29.03.2011 (fjh)
"Es gibt viele Geschichten, warum man sein Zuhause verlassen muss." Mit dieser Feststellung erklärte Adriana Kocijann, warum sie aus dem ehemaligen Jugoslawien nach Deutschland gekommen ist. Ihre beiden männlichen Mitspieler Saad Thamir und Bassim Hawar kommen aus einem arabischen Land.
Meist untermalten der Fiedler und der Perkussionist die Aussagen ihrer Mitspielerin musikalisch. Mitunter trat der Trommler aber auch in einen Dialog mit ihr ein.
"Die Treppe zum Garten" ist nicht nur der Titel eines Stücks des Theaters Marabu in Bonn, sondern auch ein Stück Erinnerung der Schauspielerin. In ihrer Heimat ist sie diese Treppe hinabgegangen, um mit ihrer Freundin zu spielen. In Deutschland traut sie sich nicht, weil die Kinder hier ihre Sprache nicht verstehen.
Geradezu spielerisch erzählte Regisseur Claus Overkamp Geschichten vom fremd Sein, vom Ankommen und von der Erinnerung an die Heimat. "Zuhause ist, wo mir die Tür aufgemacht wird", sagte Adriana.
In ihrer Heimat gab es einen Krieg. Hals über Kopf musste sie ihr Zuhause und ihre Freundin verlassen.
Saad hat es in seinem Herkunftsland ebenfalls nicht ausgehalten. Dort habe man ihn nicht verstanden, erklärte er.
Mit kleinen Märchen und Geschichten unterfüttern die Protagonisten ihre Geschichte. Sie erzählten von einem König, der keine Musik duldet, oder von einem kleinen Kamel, das seine Freunde bei einem Sandsturm in der Wüste verloren hat.
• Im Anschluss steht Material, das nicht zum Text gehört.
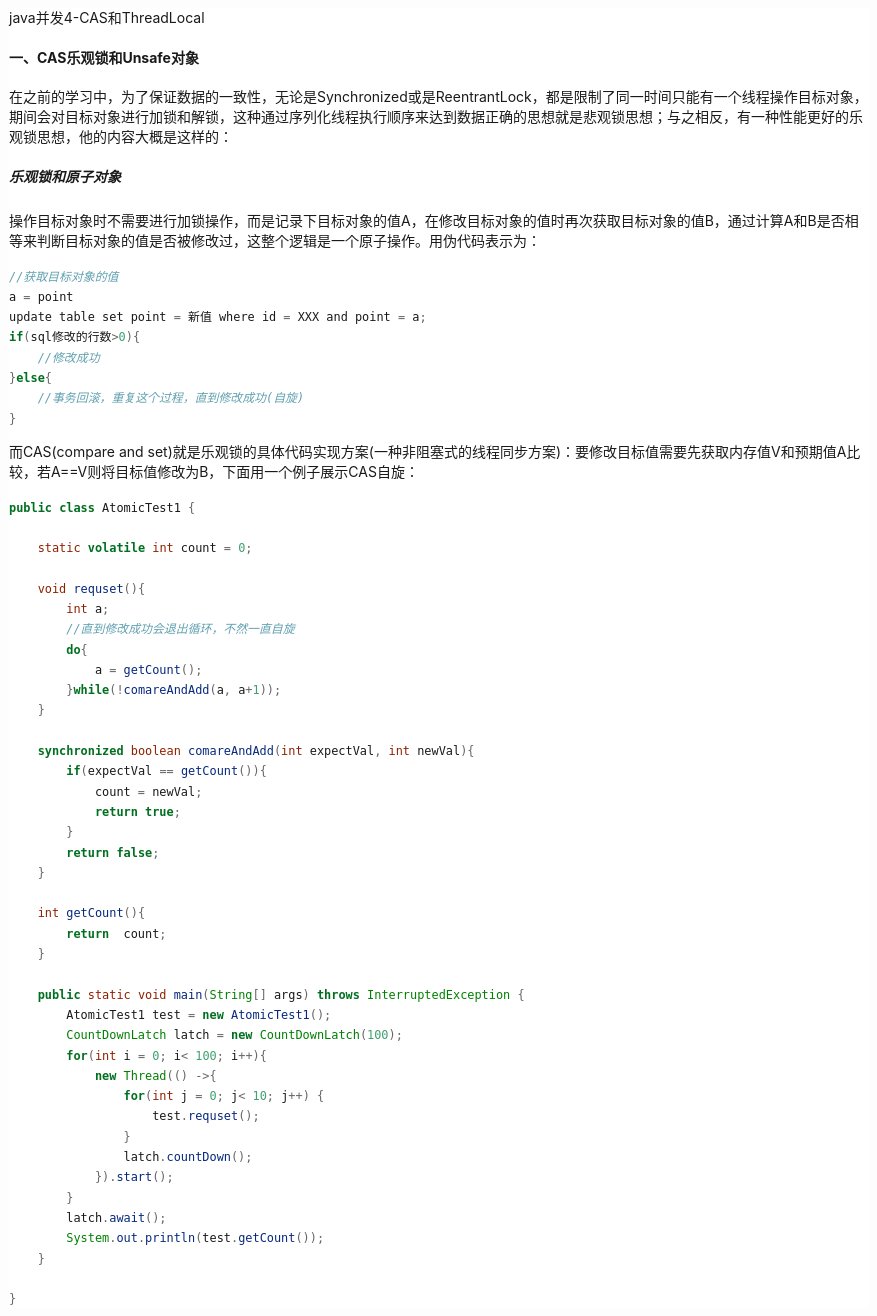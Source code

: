 java并发4-CAS和ThreadLocal

#### 一、CAS乐观锁和Unsafe对象

在之前的学习中，为了保证数据的一致性，无论是Synchronized或是ReentrantLock，都是限制了同一时间只能有一个线程操作目标对象，期间会对目标对象进行加锁和解锁，这种通过序列化线程执行顺序来达到数据正确的思想就是悲观锁思想；与之相反，有一种性能更好的乐观锁思想，他的内容大概是这样的：

##### 乐观锁和原子对象

操作目标对象时不需要进行加锁操作，而是记录下目标对象的值A，在修改目标对象的值时再次获取目标对象的值B，通过计算A和B是否相等来判断目标对象的值是否被修改过，这整个逻辑是一个原子操作。用伪代码表示为：

```java
//获取目标对象的值
a = point
update table set point = 新值 where id = XXX and point = a;
if(sql修改的行数>0){
    //修改成功
}else{
    //事务回滚，重复这个过程，直到修改成功(自旋)
}
```

而CAS(compare and set)就是乐观锁的具体代码实现方案(一种非阻塞式的线程同步方案)：要修改目标值需要先获取内存值V和预期值A比较，若A==V则将目标值修改为B，下面用一个例子展示CAS自旋：

```java
public class AtomicTest1 {

    static volatile int count = 0;

    void requset(){
        int a;
        //直到修改成功会退出循环，不然一直自旋
        do{
            a = getCount();
        }while(!comareAndAdd(a, a+1));
    }

    synchronized boolean comareAndAdd(int expectVal, int newVal){
        if(expectVal == getCount()){
            count = newVal;
            return true;
        }
        return false;
    }

    int getCount(){
        return  count;
    }

    public static void main(String[] args) throws InterruptedException {
        AtomicTest1 test = new AtomicTest1();
        CountDownLatch latch = new CountDownLatch(100);
        for(int i = 0; i< 100; i++){
            new Thread(() ->{
                for(int j = 0; j< 10; j++) {
                    test.requset();
                }
                latch.countDown();
            }).start();
        }
        latch.await();
        System.out.println(test.getCount());
    }

}
```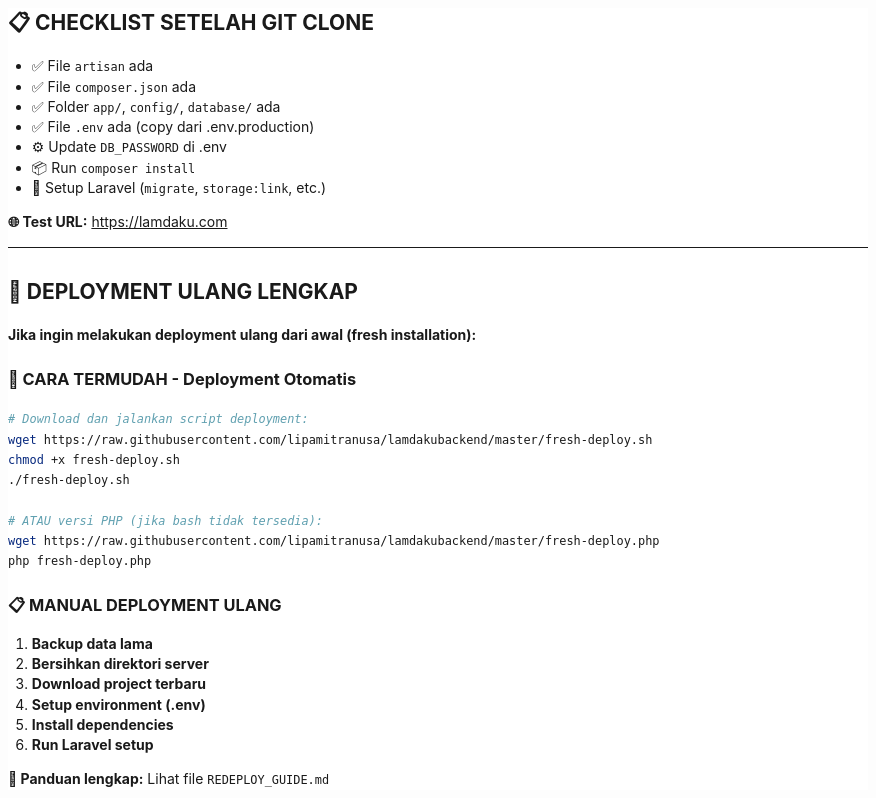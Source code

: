 
## 📋 CHECKLIST SETELAH GIT CLONE

- ✅ File `artisan` ada
- ✅ File `composer.json` ada  
- ✅ Folder `app/`, `config/`, `database/` ada
- ✅ File `.env` ada (copy dari .env.production)
- ⚙️ Update `DB_PASSWORD` di .env
- 📦 Run `composer install`
- 🚀 Setup Laravel (`migrate`, `storage:link`, etc.)

**🌐 Test URL:** https://lamdaku.com

---

## 🔄 DEPLOYMENT ULANG LENGKAP

**Jika ingin melakukan deployment ulang dari awal (fresh installation):**

### 🚀 CARA TERMUDAH - Deployment Otomatis

```bash
# Download dan jalankan script deployment:
wget https://raw.githubusercontent.com/lipamitranusa/lamdakubackend/master/fresh-deploy.sh
chmod +x fresh-deploy.sh
./fresh-deploy.sh

# ATAU versi PHP (jika bash tidak tersedia):
wget https://raw.githubusercontent.com/lipamitranusa/lamdakubackend/master/fresh-deploy.php
php fresh-deploy.php
```

### 📋 MANUAL DEPLOYMENT ULANG

1. **Backup data lama**
2. **Bersihkan direktori server**
3. **Download project terbaru**
4. **Setup environment (.env)**
5. **Install dependencies**
6. **Run Laravel setup**

**📖 Panduan lengkap:** Lihat file `REDEPLOY_GUIDE.md`
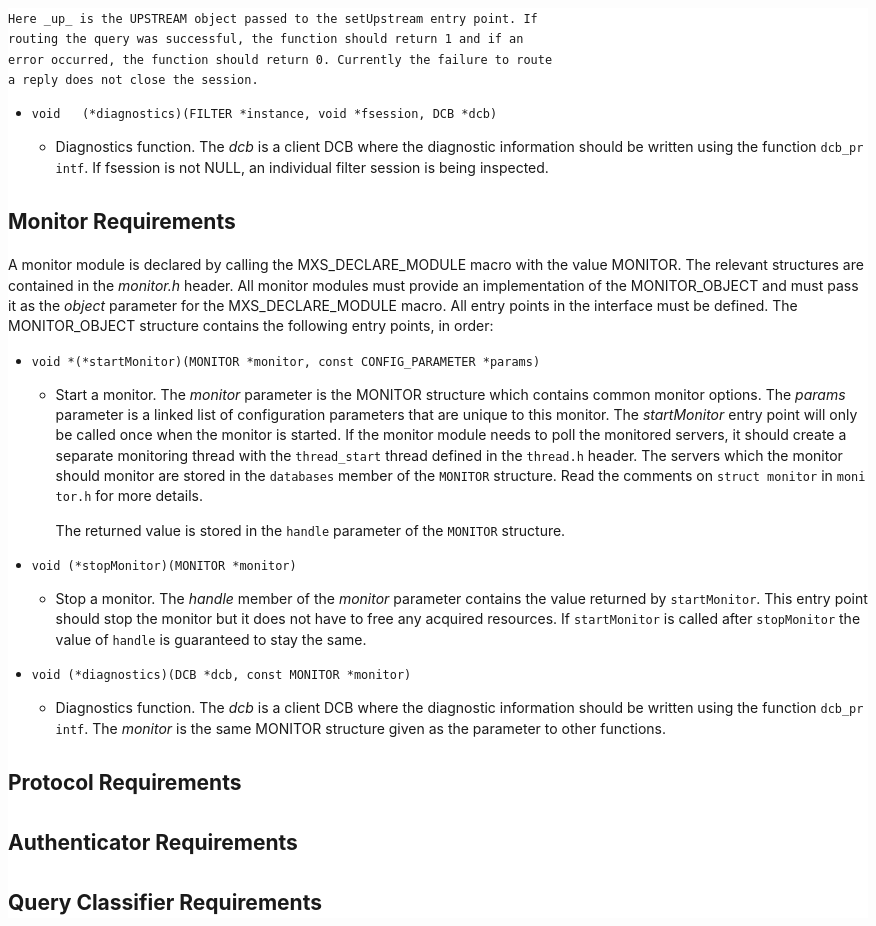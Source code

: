     Here _up_ is the UPSTREAM object passed to the setUpstream entry point. If
    routing the query was successful, the function should return 1 and if an
    error occurred, the function should return 0. Currently the failure to route
    a reply does not close the session.

- `void   (*diagnostics)(FILTER *instance, void *fsession, DCB *dcb)`

  - Diagnostics function. The _dcb_ is a client DCB where the diagnostic
    information should be written using the function `dcb_printf`. If fsession
    is not NULL, an individual filter session is being inspected.

## Monitor Requirements

A monitor module is declared by calling the MXS_DECLARE_MODULE macro with the
value MONITOR. The relevant structures are contained in the _monitor.h_
header. All monitor modules must provide an implementation of the MONITOR_OBJECT
and must pass it as the _object_ parameter for the MXS_DECLARE_MODULE macro. All
entry points in the interface must be defined. The MONITOR_OBJECT structure
contains the following entry points, in order:

- `void *(*startMonitor)(MONITOR *monitor, const CONFIG_PARAMETER *params)`

  - Start a monitor. The _monitor_ parameter is the MONITOR structure which
    contains common monitor options. The _params_ parameter is a linked list of
    configuration parameters that are unique to this monitor. The _startMonitor_
    entry point will only be called once when the monitor is started. If the
    monitor module needs to poll the monitored servers, it should create a
    separate monitoring thread with the `thread_start` thread defined in the
    `thread.h` header. The servers which the monitor should monitor are stored
    in the `databases` member of the `MONITOR` structure. Read the comments on
    `struct monitor` in `monitor.h` for more details.

    The returned value is stored in the `handle` parameter of the `MONITOR`
    structure.

- `void (*stopMonitor)(MONITOR *monitor)`

  - Stop a monitor. The _handle_ member of the _monitor_ parameter contains the
    value returned by `startMonitor`. This entry point should stop the monitor
    but it does not have to free any acquired resources. If `startMonitor` is
    called after `stopMonitor` the value of `handle` is guaranteed to stay the
    same.

- `void (*diagnostics)(DCB *dcb, const MONITOR *monitor)`

  - Diagnostics function. The _dcb_ is a client DCB where the diagnostic
    information should be written using the function `dcb_printf`. The _monitor_
    is the same MONITOR structure given as the parameter to other functions.

## Protocol Requirements

## Authenticator Requirements

## Query Classifier Requirements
Saad fühlt sich genauso wie der Junge, der sein Heimatdorf verlassen hatte, um Schreiben und Lesen zu lernen. Als er zurückkehrt, stellt der Scheich ihn auf die Probe, ob er nun genauso viel oder gar noch mehr weiß als er selbst.
Das einfühlsame Plädoyer für mehr Mitmenschlichkeit drückte die Theatergruppe beispielsweise mit dem Lied "Armes Häschen" kindgerecht aus. Die beiden Musiker stimmten das junge Publikum auch sonst sehr gekonnt auf die fremde Kultur ein.
Lediglich die Kennzeichnung des Stücks für Kinder ab acht Jahre scheint ein wenig schief zu liegen. Sobald Kinder lesen und schreiben können, wird ihnen dieses nette Stück keinerlei große Verständnisprobleme mehr bereiten.
Mit ihrer "Treppe zum Garten" zeigten die Bonner eine nette Umsetzung der Migrationsthematik. Für Kinder ist sie sowohl lehrreich umgesetzt als auch durchaus unterhaltsam und witzig. Der erhobene Zeigefinger hatte dabei eher die Form eines Geigenbogens oder einer Trommel.